Content starts

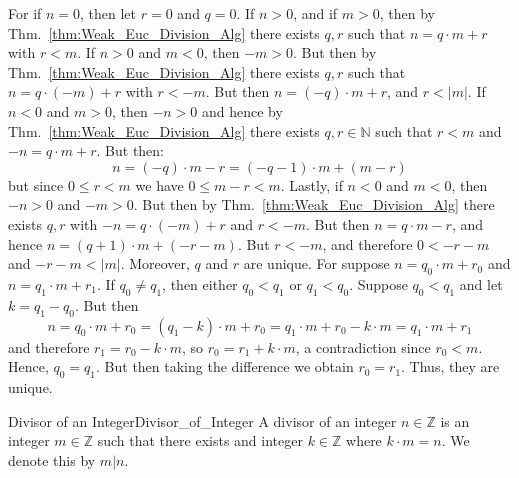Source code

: \documentclass{article}                                                        %
\begin{document}
            \begin{bproof}
                For if $n=0$, then let $r=0$ and $q=0$. If $n>0$, and if $m>0$,
                then by Thm.~\ref{thm:Weak_Euc_Division_Alg} there exists
                $q,r$ such that $n=q\cdot{m}+r$ with $r<m$. If $n>0$ and $m<0$,
                then $\minus{m}>0$. But then by
                Thm.~\ref{thm:Weak_Euc_Division_Alg} there exists $q,r$ such
                that $n=q\cdot(\minus{m})+r$ with $r<\minus{m}$. But then
                $n=(\minus{q})\cdot{m}+r$, and $r<|m|$. If $n<0$ and $m>0$,
                then $\minus{n}>0$ and hence by
                Thm.~\ref{thm:Weak_Euc_Division_Alg} there exists
                $q,r\in\mathbb{N}$ such that $r<m$ and $\minus{n}=q\cdot{m}+r$.
                But then:
                \begin{equation}
                    n=(\minus{q})\cdot{m}-r=(\minus{q}-1)\cdot{m}+(m-r)
                \end{equation}
                but since $0\leq{r}<m$ we have $0\leq{m}-r<m$. Lastly, if $n<0$
                and $m<0$, then $\minus{n}>0$ and $\minus{m}>0$. But then by
                Thm.~\ref{thm:Weak_Euc_Division_Alg} there exists $q,r$ with
                $\minus{n}=q\cdot(\minus{m})+r$ and $r<\minus{m}$. But then
                $n=q\cdot{m}-r$, and hence $n=(q+1)\cdot{m}+(\minus{r}-m)$. But 
                $r<\minus{m}$, and therefore $0<\minus{r}-m$ and
                $\minus{r}-m<|m|$. Moreover, $q$ and $r$ are unique. For suppose
                $n=q_{0}\cdot{m}+r_{0}$ and $n=q_{1}\cdot{m}+r_{1}$. If
                $q_{0}\ne{q}_{1}$, then either $q_{0}<q_{1}$ or $q_{1}<q_{0}$.
                Suppose $q_{0}<q_{1}$ and let $k=q_{1}-q_{0}$. But then
                \begin{equation}
                    n=q_{0}\cdot{m}+r_{0}=(q_{1}-k)\cdot{m}+r_{0}
                        =q_{1}\cdot{m}+r_{0}-k\cdot{m}
                        =q_{1}\cdot{m}+r_{1}
                \end{equation}
                and therefore $r_{1}=r_{0}-k\cdot{m}$, so
                $r_{0}=r_{1}+k\cdot{m}$, a contradiction since $r_{0}<m$. Hence,
                $q_{0}=q_{1}$. But then taking the difference we obtain
                $r_{0}=r_{1}$. Thus, they are unique.
            \end{bproof}
            \begin{fdefinition}{Divisor of an Integer}{Divisor_of_Integer}
                A divisor of an integer $n\in\mathbb{Z}$ is an integer
                $m\in\mathbb{Z}$ such that there exists and integer
                $k\in\mathbb{Z}$ where $k\cdot{m}=n$. We denote this by $m|n$.
            \end{fdefinition}
\end{document}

Content ends

YOUR GOAL: Nothing but the lines with "fdefinition" should be returned, copied from the entries above.

WRITTEN SOLUTION:
            \begin{fdefinition}{Divisor of an Integer}{Divisor_of_Integer}
            \end{fdefinition}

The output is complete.